## DESCRIPTION OF THE TASK
All that is wanted is the exact lines from the first line of the data below through the line with "on $n$, $j$ and", both ends included, with pictures omitted.
□ □ □ □ □
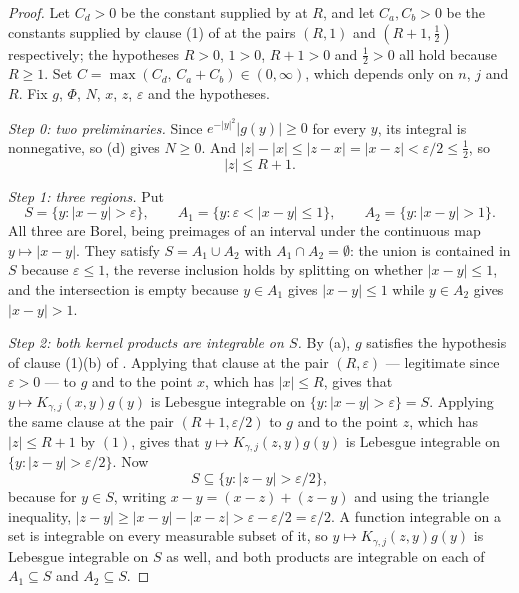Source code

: \begin{proof}
Let $C_d > 0$ be the constant supplied by
 at $R$, and let $C_a, C_b > 0$ be
the constants supplied by clause (1) of  at
the pairs $(R,1)$ and $(R+1,\tfrac12)$ respectively; the hypotheses $R > 0$,
$1 > 0$, $R+1 > 0$ and $\tfrac12 > 0$ all hold because $R \geq 1$.  Set
$C = \max(C_d,\,C_a+C_b) \in (0,\infty)$, which depends only on $n$, $j$ and
$R$.  Fix $g$, $\Phi$, $N$, $x$, $z$, $\varepsilon$ and the hypotheses.

\emph{Step 0: two preliminaries.}  Since $e^{-|y|^2}|g(y)| \geq 0$ for every
$y$, its integral is nonnegative, so (d) gives $N \geq 0$.  And
$|z| - |x| \leq |z-x| = |x-z| < \varepsilon/2 \leq \tfrac12$, so
\begin{equation*}
  |z| \leq R + 1 . \tag{1}
\end{equation*}

\emph{Step 1: three regions.}  Put
\[
  S = \{y : |x-y| > \varepsilon\}, \qquad
  A_1 = \{y : \varepsilon < |x-y| \leq 1\}, \qquad
  A_2 = \{y : |x-y| > 1\} .
\]
All three are Borel, being preimages of an interval under the continuous map
$y \mapsto |x-y|$.  They satisfy $S = A_1 \cup A_2$ with $A_1 \cap A_2 =
\emptyset$: the union is contained in $S$ because $\varepsilon \leq 1$, the
reverse inclusion holds by splitting on whether $|x-y| \leq 1$, and the
intersection is empty because $y \in A_1$ gives $|x-y| \leq 1$ while $y \in A_2$
gives $|x-y| > 1$.

\emph{Step 2: both kernel products are integrable on $S$.}  By (a), $g$
satisfies the hypothesis of clause (1)(b) of
.  Applying that clause at the pair
$(R,\varepsilon)$ --- legitimate since $\varepsilon > 0$ --- to $g$ and to the
point $x$, which has $|x| \leq R$, gives that
$y \mapsto K_{\gamma,j}(x,y)g(y)$ is Lebesgue integrable on
$\{y : |x-y| > \varepsilon\} = S$.  Applying the same clause at the pair
$(R+1,\varepsilon/2)$ to $g$ and to the point $z$, which has $|z| \leq R+1$ by
$(1)$, gives that $y \mapsto K_{\gamma,j}(z,y)g(y)$ is Lebesgue integrable on
$\{y : |z-y| > \varepsilon/2\}$.  Now
\begin{equation*}
  S \subseteq \{y : |z-y| > \varepsilon/2\} , \tag{2}
\end{equation*}
because for $y \in S$, writing $x-y = (x-z)+(z-y)$ and using the triangle
inequality, $|z-y| \geq |x-y| - |x-z| > \varepsilon - \varepsilon/2 =
\varepsilon/2$.  A function integrable on a set is integrable on every
measurable subset of it, so $y \mapsto K_{\gamma,j}(z,y)g(y)$ is Lebesgue
integrable on $S$ as well, and both products are integrable on each of
$A_1 \subseteq S$ and $A_2 \subseteq S$.


\end{proof}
□ □ □ □ □
## OUTPUT OF THE EXERCISE
Source code

: \begin{proof}
Let $C_d > 0$ be the constant supplied by
 at $R$, and let $C_a, C_b > 0$ be
the constants supplied by clause (1) of  at
the pairs $(R,1)$ and $(R+1,\tfrac12)$ respectively; the hypotheses $R > 0$,
$1 > 0$, $R+1 > 0$ and $\tfrac12 > 0$ all hold because $R \geq 1$.  Set
$C = \max(C_d,\,C_a+C_b) \in (0,\infty)$, which depends only on $n$, $j$ and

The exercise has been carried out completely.